If your organisation is using Microsoft Teams for meetings, you need to understand some changes to meeting chat conversations. Meeting chat is where some of the greatest value is shared. You need to understand who can access meeting chat when they can access the chat and for how long.
I pulled together a demo to test the different experiences of meeting chat. I tested the different ways a person can be invited to a meeting and join Equestrian dating service a meeting. This is a sums features and capabilities as of . If you are watching this a year from now, 6 months, heck even 2 weeks from now… you might see a different experience.
Let’s start by talking about online meetings. They are part of everyday life now. Working in the new normal means that online meetings are the most common way to include people working remotely and in the office when we collaborate. But we really should try to reduce the time we are in meetings and try to collaborate through conversation in our own timing – through meeting chat.
If your organisation uses Microsoft Teams for meetings and collaboration, you now need to consider who will have full access to the meeting chat and who will have temporary access.
Full access means you can see the entire history of the conversation. You can join the conversation before the meeting. You can share files and access files others have shared. This is the fullest experience of meeting chat and you can engage in it before, during and after the meeting.
When you have temporary access to meeting chat, it means you can only join the conversation when you join the meeting. You only see chat and responses in the conversation from the time you join the meeting till the time you leave. You can access files that were shared during that time. You can access the meeting recording. But as soon as the meeting finishes and you leave, you can’t see any new posts and you can’t post to the conversation anymore.
Who has full access to the chat?
If you are required in the meeting invite or optional, you have full access too. Required people will add value to the meeting. They share ideas, present, discuss and decide. Optional people will find value from the meeting. They could add value but are not required to attend. When you are required or optional, you’ll be able to access the full chat conversation after the meeting, even when you didn’t attend. But there is an exception to this.
External Guest’s that are Required or Optional are from outside of your organisation. Today, guests have temporary access to the chat.
I have a problem with that. If a guest is invited as Required, the organiser has determined that the guest will add value to the meeting. They are attending to collaborate, share ideas, even present.
Who has temporary access to the meeting conversation?
Sometimes a meeting organiser edits the invite to add required and optional people. The invite has already been sent. But the additional people are invited because they will add and find value in attending. Let’s call this group the Edited Invite attendees. They only have temporary access to the meeting chat, even though the organiser added them to the invite before the meeting.
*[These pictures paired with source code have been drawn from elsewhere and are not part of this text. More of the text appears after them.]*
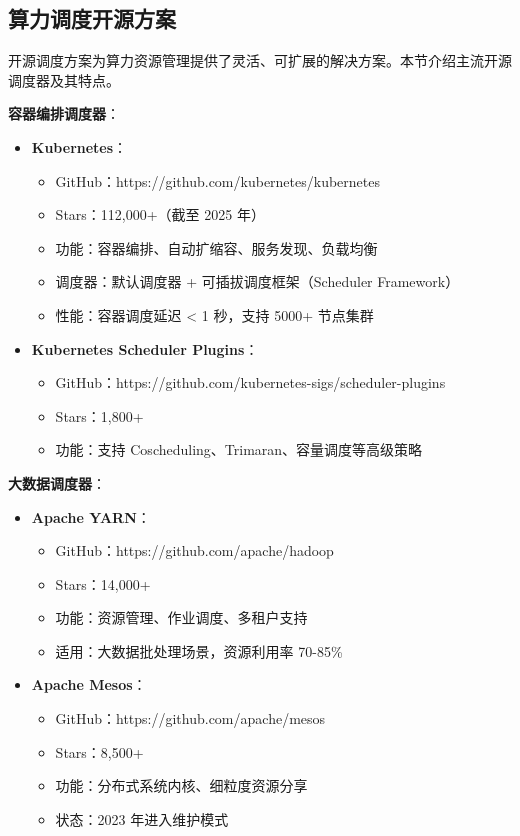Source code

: \documentclass[12pt,a4paper]{article}
\begin{document}
\subsection{算力调度开源方案}

开源调度方案为算力资源管理提供了灵活、可扩展的解决方案。本节介绍主流开源调度器及其特点。

\textbf{容器编排调度器}：

\begin{itemize}
    \item \textbf{Kubernetes}：
    \begin{itemize}
        \item GitHub：https://github.com/kubernetes/kubernetes
        \item Stars：112,000+（截至 2025 年）
        \item 功能：容器编排、自动扩缩容、服务发现、负载均衡
        \item 调度器：默认调度器 + 可插拔调度框架（Scheduler Framework）
        \item 性能：容器调度延迟 < 1 秒，支持 5000+ 节点集群
    \end{itemize}
    
    \item \textbf{Kubernetes Scheduler Plugins}：
    \begin{itemize}
        \item GitHub：https://github.com/kubernetes-sigs/scheduler-plugins
        \item Stars：1,800+
        \item 功能：支持 Coscheduling、Trimaran、容量调度等高级策略
    \end{itemize}
\end{itemize}

\textbf{大数据调度器}：

\begin{itemize}
    \item \textbf{Apache YARN}：
    \begin{itemize}
        \item GitHub：https://github.com/apache/hadoop
        \item Stars：14,000+
        \item 功能：资源管理、作业调度、多租户支持
        \item 适用：大数据批处理场景，资源利用率 70-85\%
    \end{itemize}
    
    \item \textbf{Apache Mesos}：
    \begin{itemize}
        \item GitHub：https://github.com/apache/mesos
        \item Stars：8,500+
        \item 功能：分布式系统内核、细粒度资源分享
        \item 状态：2023 年进入维护模式
    \end{itemize}
\end{itemize}
\end{document}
I find this strange. The meeting organiser has edited and extended the invite to them. They should have the same experience as those who were included in the original invite. To me, the meeting organiser is like an owner of a file and the invite is the file. When an organiser adds your name to the invite, the permissions are set. Maybe this is a meeting option we need. To be able to define who has full and temporary access to the meeting conversation when we create and edit the invite.
Sometimes a person who has been invited wants to add another person to the meeting because they think they will add value. They forward the invite and it is accepted. The meeting organiser is notified about the forwarded invite and receives the RSVP response. A person who accepts a forwarded invite only has temporary access to the meeting chat. Should they have full access if an organiser accepts their RSVP?
Meeting organisers may need to make a meeting widely available for people to attend. A good example of this is a webinar or an open meeting. They publish a link that people can use to join the meeting. A person joining a meeting using a link has temporary access to a meeting chat. But that makes sense given they don’t have an invite in their calendar.
Lastly, people are invited to join a running meeting. They can add value to the meeting at that moment in the conversation. They have temporary access to the meeting chat. In some cases, they shouldn’t see meeting chat before they joined… They don’t need to see chat after they leave the meeting.
Closing thoughts
Organising a meeting and giving access to meeting chat access should be simple. But it’s another thing for meeting organisers need to anticipate when planning their meeting. It has become a frustration, especially after the meeting. A meeting organiser or attendee can ask follow up questions, post responses, discuss tasks, share additional resources. Some of the greatest value comes from the conversation after a meeting. But now, it is not immediately clear who will still be included in the conversation.
If some of the greatest value is realised in post-meeting conversation, who do you think should continue to have access? People who have been added to an edited meeting invite should have full access. The meeting organiser added them after the original invite was sent. External Guests should if they were required. But we need more control over this for different scenarios. A Guest may be a collaborator who needs full access to the conversation so they can continue to collaborate. A Guest might be a presenter and need to respond to follow up questions. Or the Guest might just need temporary access to contribute ideas or receive information during the meeting.
This is a changing space. I should start all my videos now with a statement that the information and opinions are based on the experience at the time of the recording.